Durante a Segunda Guerra, artistas judeus capturados pelos nazistas compuseram belas peças musicais que ficaram perdidas nos horrores dos campos de concentração. Anotadas em restos de papéis e recortes de jornal, ou gravadas na memória dos próprios sobreviventes, elas seriam esquecidas, não fosse o trabalho de um pianista italiano.
Ao longo de mais de três décadas, o maestro Francesco Lotoro reuniu uma coleção com cerca de 8.000 composições musicais, algumas apresentadas ao público pela primeira vez num concerto em Jerusalém com a “Orquestra Sinfônica de Ashdod”, como parte dos eventos que marcam o 70º aniversário da Independência do Estado de Israel.
Entre as músicas a serem tocadas havia uma composição da poetiza Ilse Weber, que trabalhou como enfermeira no hospital do campo modelo de Theresienstadt na Tchecoslováquia, ensinando canções para crianças.
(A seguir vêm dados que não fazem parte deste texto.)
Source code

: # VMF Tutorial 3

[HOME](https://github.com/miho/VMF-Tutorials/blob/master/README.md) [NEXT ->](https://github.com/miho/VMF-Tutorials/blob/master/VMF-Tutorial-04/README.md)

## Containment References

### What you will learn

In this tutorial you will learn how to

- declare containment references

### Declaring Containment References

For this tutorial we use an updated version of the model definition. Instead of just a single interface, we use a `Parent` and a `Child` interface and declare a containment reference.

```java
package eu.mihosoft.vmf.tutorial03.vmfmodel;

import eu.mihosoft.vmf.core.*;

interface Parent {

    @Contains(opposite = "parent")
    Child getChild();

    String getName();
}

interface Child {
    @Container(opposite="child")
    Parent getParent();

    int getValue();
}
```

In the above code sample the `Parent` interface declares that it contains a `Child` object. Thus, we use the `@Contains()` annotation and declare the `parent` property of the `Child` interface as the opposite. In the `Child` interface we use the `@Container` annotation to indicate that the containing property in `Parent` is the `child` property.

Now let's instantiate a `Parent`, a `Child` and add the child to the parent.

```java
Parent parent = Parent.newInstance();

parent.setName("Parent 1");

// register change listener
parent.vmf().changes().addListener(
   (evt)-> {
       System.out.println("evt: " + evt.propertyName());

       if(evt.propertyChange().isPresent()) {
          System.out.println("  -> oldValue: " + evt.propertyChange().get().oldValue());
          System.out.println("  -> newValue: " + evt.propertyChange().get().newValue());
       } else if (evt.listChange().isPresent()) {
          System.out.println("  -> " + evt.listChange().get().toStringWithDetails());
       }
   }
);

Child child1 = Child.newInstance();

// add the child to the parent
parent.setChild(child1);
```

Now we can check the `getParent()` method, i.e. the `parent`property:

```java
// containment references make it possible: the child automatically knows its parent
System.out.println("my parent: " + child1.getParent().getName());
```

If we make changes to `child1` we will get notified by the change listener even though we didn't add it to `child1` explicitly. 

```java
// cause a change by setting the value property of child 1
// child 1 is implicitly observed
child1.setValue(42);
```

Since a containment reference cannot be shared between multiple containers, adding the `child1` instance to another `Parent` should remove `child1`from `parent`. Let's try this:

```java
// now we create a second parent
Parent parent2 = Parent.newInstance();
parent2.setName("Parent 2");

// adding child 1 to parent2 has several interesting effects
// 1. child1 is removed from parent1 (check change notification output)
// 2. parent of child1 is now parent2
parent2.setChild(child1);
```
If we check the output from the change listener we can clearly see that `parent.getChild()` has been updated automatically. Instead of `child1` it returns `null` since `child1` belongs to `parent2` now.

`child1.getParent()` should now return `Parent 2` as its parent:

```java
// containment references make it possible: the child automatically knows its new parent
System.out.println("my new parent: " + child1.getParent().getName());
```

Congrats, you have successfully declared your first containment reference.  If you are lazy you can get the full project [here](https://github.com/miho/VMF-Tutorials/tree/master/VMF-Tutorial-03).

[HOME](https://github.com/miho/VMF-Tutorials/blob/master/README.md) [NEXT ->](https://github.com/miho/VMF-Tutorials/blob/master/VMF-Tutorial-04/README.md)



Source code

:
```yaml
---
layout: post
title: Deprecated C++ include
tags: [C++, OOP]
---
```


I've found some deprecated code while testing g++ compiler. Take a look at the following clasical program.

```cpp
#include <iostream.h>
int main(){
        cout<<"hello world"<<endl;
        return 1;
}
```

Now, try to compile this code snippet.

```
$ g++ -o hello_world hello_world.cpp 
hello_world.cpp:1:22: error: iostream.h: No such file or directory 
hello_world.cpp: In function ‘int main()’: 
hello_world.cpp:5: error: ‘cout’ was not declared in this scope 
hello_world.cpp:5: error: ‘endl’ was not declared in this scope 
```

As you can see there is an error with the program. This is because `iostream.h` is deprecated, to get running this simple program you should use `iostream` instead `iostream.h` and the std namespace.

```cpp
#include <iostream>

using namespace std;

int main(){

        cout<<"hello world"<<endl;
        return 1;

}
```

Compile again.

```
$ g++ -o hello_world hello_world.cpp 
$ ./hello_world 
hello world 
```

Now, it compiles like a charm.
Quando seu marido Willi foi deportado a Auschwitz, ela também se transferiu voluntariamente com o filho do casal, Tommy. Todos foram assassinados nas câmaras de gás.
As músicas compostas por Ilse nos campos de concentração não foram escritas, mas foram memorizadas por Aviva Bar-On, que quando criança foi tratada no hospital de Theresienstadt. “Eu fiquei sabendo de uma sobrevivente de Theresienstadt que afirmava lembrar-se de uma música da Ilse. Quando fui vê-la descobri que ela não lembrava apenas de uma música, mas de três melodias. Algumas delas nunca foram escritas, ficaram conservadas numa memória que está desaparecendo com a morte dos sobreviventes” comenta o maestro Lotoro.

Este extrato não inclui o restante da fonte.